--- START ---

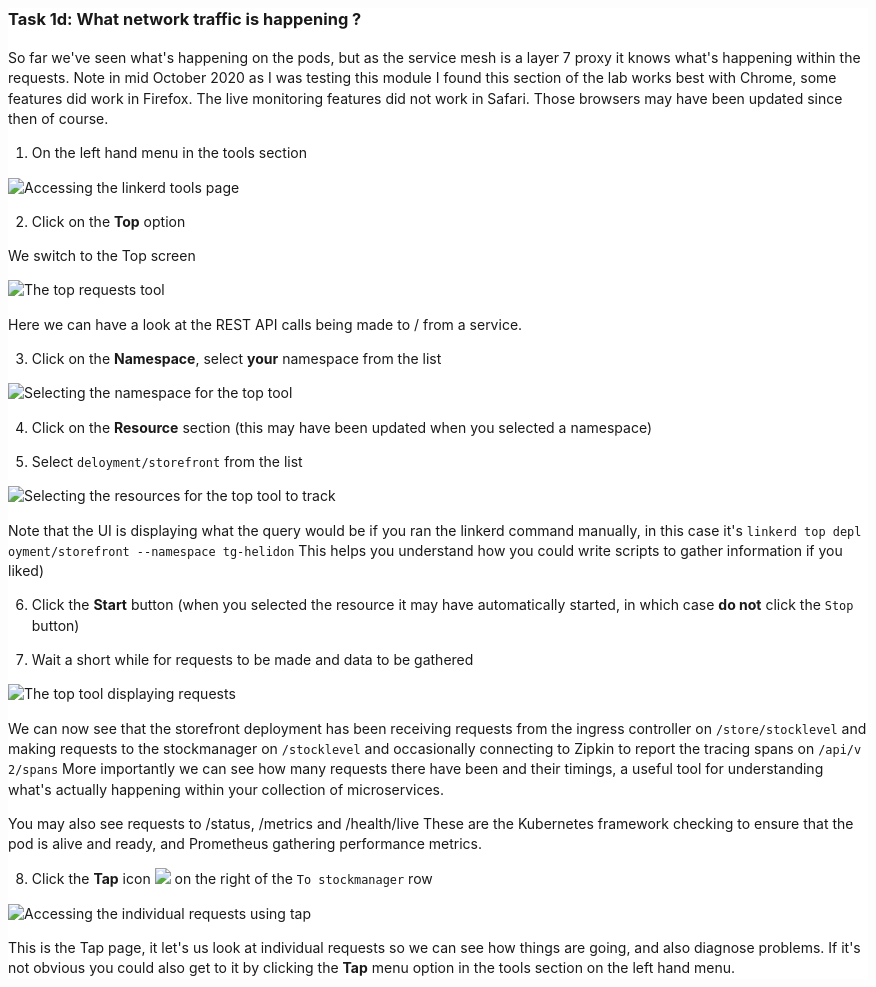 ### Task 1d: What network traffic is happening ?

So far we've seen what's happening on the pods, but as the service mesh is a layer 7 proxy it knows what's happening within the requests. Note in mid October 2020 as I was testing this module I found this section of the lab works best with Chrome, some features did work in Firefox. The live monitoring features did not work in Safari. Those browsers may have been updated since then of course.

  1. On the left hand menu in the tools section 

  ![Accessing the linkerd tools page](images/linkerd-tools-selection.png)


  2. Click on the **Top** option

We switch to the Top screen

  ![The top requests tool](images/linkerd-top-empty.png)

Here we can have a look at the REST API calls being made to / from a service.

  3. Click on the **Namespace**, select **your** namespace from the list

  ![Selecting the namespace for the top tool](images/linkerd-top-select-namespace.png)

  4. Click on the **Resource** section (this may have been updated when you selected a namespace) 

  5. Select `deloyment/storefront` from the list

  ![Selecting the resources for the top tool to track](images/linkerd-top-select-resource.png)

Note that the UI is displaying what the query would be if you ran the linkerd command manually, in this case it's `linkerd top deployment/storefront --namespace tg-helidon` This helps you understand how you could write scripts to gather information if you liked)

  6. Click the **Start** button (when you selected the resource it may have automatically started, in which case **do not** click the `Stop` button)

  7. Wait a short while for requests to be made and data to be gathered

  ![The top tool displaying requests](images/linkerd-top-running.png)

We can now see that the storefront deployment has been receiving requests from the ingress controller on `/store/stocklevel` and making requests to the stockmanager on `/stocklevel` and occasionally connecting to Zipkin to report the tracing spans on `/api/v2/spans` More importantly we can see how many requests there have been and their timings, a useful tool for understanding what's actually happening within your collection of microservices. 

You may also see requests to /status, /metrics and /health/live These are the Kubernetes framework checking to ensure that the pod is alive and ready, and Prometheus gathering performance metrics.

  8. Click the **Tap** icon ![](images/linkerd-tap-icon.png) on the right of the `To stockmanager` row

  ![Accessing the individual requests using tap](images/linkerd-tap-intro.png)

This is the Tap page, it let's us look at individual requests so we can see how things are going, and also diagnose problems. If it's not obvious you could also get to it by clicking the **Tap** menu option in the tools section on the left hand menu.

--- END ---

About this task ::
Only the pictures are to be excluded; all other parts of the records above are to be given exactly.

Answer for this exercise ::
 ### Task 1d: What network traffic is happening ?

So far we've seen what's happening on the pods, but as the service mesh is a layer 7 proxy it knows what's happening within the requests. Note in mid October 2020 as I was testing this module I found this section of the lab works best with Chrome, some features did work in Firefox. The live monitoring features did not work in Safari. Those browsers may have been updated since then of course.

  1. On the left hand menu in the tools section 

  ![Accessing the linkerd tools page](images/linkerd-tools-selection.png)


  2. Click on the **Top** option

We switch to the Top screen

  ![The top requests tool](images/linkerd-top-empty.png)

Here we can have a look at the REST API calls being made to / from a service.

  3. Click on the **Namespace**, select **your** namespace from the list

  ![Selecting the namespace for the top tool](images/linkerd-top-select-namespace.png)

  4. Click on the **Resource** section (this may have been updated when you selected a namespace) 

  5. Select `deloyment/storefront` from the list

  ![Selecting the resources for the top tool to track](images/linkerd-top-select-resource.png)

Note that the UI is displaying what the query would be if you ran the linkerd command manually, in this case it's `linkerd top deployment/storefront --namespace tg-helidon` This helps you understand how you could write scripts to gather information if you liked)

  6. Click the **Start** button (when you selected the resource it may have automatically started, in which case **do not** click the `Stop` button)

  7. Wait a short while for requests to be made and data to be gathered

  ![The top tool displaying requests](images/linkerd-top-running.png)

We can now see that the storefront deployment has been receiving requests from the ingress controller on `/store/stocklevel` and making requests to the stockmanager on `/stocklevel` and occasionally connecting to Zipkin to report the tracing spans on `/api/v2/spans` More importantly we can see how many requests there have been and their timings, a useful tool for understanding what's actually happening within your collection of microservices. 

You may also see requests to /status, /metrics and /health/live These are the Kubernetes framework checking to ensure that the pod is alive and ready, and Prometheus gathering performance metrics.

  8. Click the **Tap** icon ![](images/linkerd-tap-icon.png) on the right of the `To stockmanager` row

  ![Accessing the individual requests using tap](images/linkerd-tap-intro.png)

This is the Tap page, it let's us look at individual requests so we can see how things are going, and also diagnose problems. If it's not obvious you could also get to it by clicking the **Tap** menu option in the tools section on the left hand menu.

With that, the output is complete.